It sometimes happened that the capacity of the elastic house reached its limit. On one such rare occasion a belated Presbyterian minister alighted at the front gate and walked in with his baggage,—a pair of well-worn saddle-bags. He was warmly welcomed, of course, but the lady of the manor was in despair. Where could he sleep? Every corner was full. One couldn't ask a clergyman to spend the night on a settee in the passageway, nor lie upon a "pallet" of quilts on the parlor floor. The children heard the troubled consultation as to ways and means with their "Mammy," and were full of sympathy for the homeless, unsheltered guest. The situation was still serious when the household was summoned to family prayers. The clergyman—a gaunt specimen with a beaklike nose and mournful voice—launched into the one hundred and second Psalm, pouring out, as the pitying children thought, his own soul in its homeless desolation. When he reached the words, "I am like a pelican in the wilderness: I am like an owl in the desert: I am as a sparrow alone upon the housetop," the exultant voice of the youngest little girl rang out, "Mamma, he can roost on the tester!" One cannot wonder at this advice from a hospitable man who had been literally "eaten out of house and home," "I advise my son to keep out of other people's houses, and keep other people out of his own."

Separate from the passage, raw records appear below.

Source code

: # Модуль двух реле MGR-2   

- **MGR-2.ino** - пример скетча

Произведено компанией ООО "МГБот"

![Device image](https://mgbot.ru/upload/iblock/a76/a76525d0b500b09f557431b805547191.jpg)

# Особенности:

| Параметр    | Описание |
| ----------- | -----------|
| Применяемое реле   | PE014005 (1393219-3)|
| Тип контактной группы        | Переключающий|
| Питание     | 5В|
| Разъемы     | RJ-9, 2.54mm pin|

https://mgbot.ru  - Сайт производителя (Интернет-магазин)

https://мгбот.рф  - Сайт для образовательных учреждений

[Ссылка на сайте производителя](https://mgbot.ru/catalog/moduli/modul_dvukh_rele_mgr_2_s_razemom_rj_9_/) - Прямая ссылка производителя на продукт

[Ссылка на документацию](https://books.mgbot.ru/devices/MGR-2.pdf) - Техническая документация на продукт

One can hardly imagine the care and labor involved in so much entertaining. Nobody ever passed a house without calling; nobody ever left it without refreshment for man and beast. Horses and servants attended every visitor.
The Kitchen of Mount Vernon.
Think of the quantity of food to be provided! And yet, a housewife's batterie de cuisine was of the simplest. The kitchen fireplace held the iron pot for boiling the indispensable and much-respected gammon of bacon (Virginia ham), and there were lidded ovens, large and small, standing high on four feet, that coals might burn brightly beneath them. There was a "skillet," with its ever ascending incense from frying chickens and batter-cakes,—a long-handled utensil with no feet at all, but resting upon the portable, triangular "trevet,"—which, being light, could be thrust into the very heart of the fire or drawn out on the fire-proof dirt floor. There was a "hoe," known as a cooking utensil only in Virginia, slanting before the coals for the thin hoe-cake of Indian meal. In front stood the glory and pride of the kitchen,—the spit, like two tall andirons with deeply serrated sides, on which iron rods holding flesh and fowl could rest and be turned to roast equally. An ample pan beneath caught the basting-butter and juices of the meat. This spit held an exposed position, and has been known to be robbed now and then by some unmannerly hound, or wandering Caleb Balderstone, unable to resist such temptations. What would the modern queen of the kitchen think of "a situation" involving such trials,—her own wood often to be brought by herself, her breakfast, including four or five kinds of bread (waffles, biscuit thick and thin, batter-cakes, loaf bread), her poultry to be killed and plucked by herself, her coffee to be roasted, fish scaled and cleaned, meats cut from a carcass and trimmed, to say nothing of cakes, puddings, and pies? And all this to be done for a perennial house-party, with its footmen and maids!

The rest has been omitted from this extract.